Supplied records Start Marker

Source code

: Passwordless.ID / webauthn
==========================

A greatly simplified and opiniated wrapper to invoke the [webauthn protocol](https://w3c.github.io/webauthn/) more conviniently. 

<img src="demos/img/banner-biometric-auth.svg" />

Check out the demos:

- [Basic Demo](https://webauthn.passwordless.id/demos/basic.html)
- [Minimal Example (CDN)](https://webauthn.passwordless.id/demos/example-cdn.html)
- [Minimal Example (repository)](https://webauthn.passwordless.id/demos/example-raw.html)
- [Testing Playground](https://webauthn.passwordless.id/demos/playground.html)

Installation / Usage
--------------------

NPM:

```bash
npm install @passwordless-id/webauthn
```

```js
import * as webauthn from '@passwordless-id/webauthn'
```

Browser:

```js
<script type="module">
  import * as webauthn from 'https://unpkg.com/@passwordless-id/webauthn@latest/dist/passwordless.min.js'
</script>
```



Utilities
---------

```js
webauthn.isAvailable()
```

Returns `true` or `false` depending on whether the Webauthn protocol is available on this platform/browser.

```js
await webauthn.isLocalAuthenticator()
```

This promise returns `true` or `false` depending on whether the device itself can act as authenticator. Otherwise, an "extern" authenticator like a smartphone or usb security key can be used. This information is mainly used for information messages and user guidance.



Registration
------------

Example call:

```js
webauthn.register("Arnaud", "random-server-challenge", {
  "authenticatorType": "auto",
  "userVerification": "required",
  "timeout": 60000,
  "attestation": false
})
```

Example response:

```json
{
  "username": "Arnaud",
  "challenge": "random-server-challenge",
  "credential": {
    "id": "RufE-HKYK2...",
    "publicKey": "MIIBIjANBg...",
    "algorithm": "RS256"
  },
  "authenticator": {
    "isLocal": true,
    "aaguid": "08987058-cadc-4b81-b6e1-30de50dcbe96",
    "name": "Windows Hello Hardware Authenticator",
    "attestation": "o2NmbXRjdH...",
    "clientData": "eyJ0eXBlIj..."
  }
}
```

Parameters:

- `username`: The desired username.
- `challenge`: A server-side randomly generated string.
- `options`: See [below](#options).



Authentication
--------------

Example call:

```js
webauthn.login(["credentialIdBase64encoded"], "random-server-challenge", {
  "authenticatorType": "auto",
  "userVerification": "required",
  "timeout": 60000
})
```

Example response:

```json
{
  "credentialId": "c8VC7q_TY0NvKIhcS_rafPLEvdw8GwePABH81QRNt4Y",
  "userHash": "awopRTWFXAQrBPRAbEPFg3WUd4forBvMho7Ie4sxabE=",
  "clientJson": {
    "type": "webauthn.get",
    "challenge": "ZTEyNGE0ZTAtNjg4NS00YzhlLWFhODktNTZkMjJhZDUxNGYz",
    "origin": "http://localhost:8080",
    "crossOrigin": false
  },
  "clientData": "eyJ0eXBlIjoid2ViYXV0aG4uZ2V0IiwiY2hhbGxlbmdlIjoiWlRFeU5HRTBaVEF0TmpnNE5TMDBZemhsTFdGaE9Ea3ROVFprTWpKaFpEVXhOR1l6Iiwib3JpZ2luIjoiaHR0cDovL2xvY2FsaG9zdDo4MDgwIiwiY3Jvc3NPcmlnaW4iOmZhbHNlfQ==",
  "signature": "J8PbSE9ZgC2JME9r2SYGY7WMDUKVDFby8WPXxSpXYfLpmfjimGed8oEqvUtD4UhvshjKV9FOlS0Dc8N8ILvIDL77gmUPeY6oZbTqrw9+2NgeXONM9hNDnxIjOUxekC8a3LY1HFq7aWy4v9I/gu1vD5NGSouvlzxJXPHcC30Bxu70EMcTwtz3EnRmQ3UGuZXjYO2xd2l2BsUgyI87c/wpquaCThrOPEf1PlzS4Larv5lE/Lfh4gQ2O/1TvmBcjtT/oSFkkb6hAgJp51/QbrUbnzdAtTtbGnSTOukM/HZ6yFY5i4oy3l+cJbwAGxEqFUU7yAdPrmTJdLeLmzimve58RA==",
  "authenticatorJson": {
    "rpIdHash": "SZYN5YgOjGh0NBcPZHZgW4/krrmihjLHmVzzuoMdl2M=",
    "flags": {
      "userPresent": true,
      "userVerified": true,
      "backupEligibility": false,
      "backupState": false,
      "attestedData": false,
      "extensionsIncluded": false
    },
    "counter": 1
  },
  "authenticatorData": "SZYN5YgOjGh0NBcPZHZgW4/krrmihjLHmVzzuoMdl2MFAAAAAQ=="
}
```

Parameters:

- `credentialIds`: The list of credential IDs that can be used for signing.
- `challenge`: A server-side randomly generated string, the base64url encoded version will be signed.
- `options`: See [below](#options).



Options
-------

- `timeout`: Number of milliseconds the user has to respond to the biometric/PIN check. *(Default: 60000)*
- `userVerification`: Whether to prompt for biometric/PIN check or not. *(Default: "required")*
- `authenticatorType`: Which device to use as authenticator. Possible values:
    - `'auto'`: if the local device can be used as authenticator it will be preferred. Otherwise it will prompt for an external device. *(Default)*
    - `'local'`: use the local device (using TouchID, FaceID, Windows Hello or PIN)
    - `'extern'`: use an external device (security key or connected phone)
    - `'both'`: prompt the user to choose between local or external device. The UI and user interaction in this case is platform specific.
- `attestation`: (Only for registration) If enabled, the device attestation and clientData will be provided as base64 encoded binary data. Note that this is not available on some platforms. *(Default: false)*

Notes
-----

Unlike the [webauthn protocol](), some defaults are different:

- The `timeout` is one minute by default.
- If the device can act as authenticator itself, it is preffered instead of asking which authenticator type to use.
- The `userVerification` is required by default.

Supplied records End Marker
Supplied records Start Marker

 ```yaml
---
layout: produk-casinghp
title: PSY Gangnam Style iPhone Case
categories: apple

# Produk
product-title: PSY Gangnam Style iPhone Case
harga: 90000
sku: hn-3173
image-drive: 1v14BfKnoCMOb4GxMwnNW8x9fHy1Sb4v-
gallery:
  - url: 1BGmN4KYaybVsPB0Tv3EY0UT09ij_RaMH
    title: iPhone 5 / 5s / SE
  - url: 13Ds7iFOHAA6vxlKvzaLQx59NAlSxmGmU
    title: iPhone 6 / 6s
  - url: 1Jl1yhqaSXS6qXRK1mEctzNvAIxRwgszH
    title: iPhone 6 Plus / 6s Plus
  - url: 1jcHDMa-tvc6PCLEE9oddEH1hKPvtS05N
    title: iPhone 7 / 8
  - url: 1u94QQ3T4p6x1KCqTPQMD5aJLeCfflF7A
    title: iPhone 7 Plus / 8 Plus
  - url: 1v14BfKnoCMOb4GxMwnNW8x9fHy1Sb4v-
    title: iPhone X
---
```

Supplied records End Marker

▶ Work task
If a line in the records above has the word "attestation", copy it out.

▶ Response for this exercise
  "attestation": false
    "attestation": "o2NmbXRjdH...",
- `attestation`: (Only for registration) If enabled, the device attestation and clientData will be provided as base64 encoded binary data. Note that this is not available on some platforms. *(Default: false)*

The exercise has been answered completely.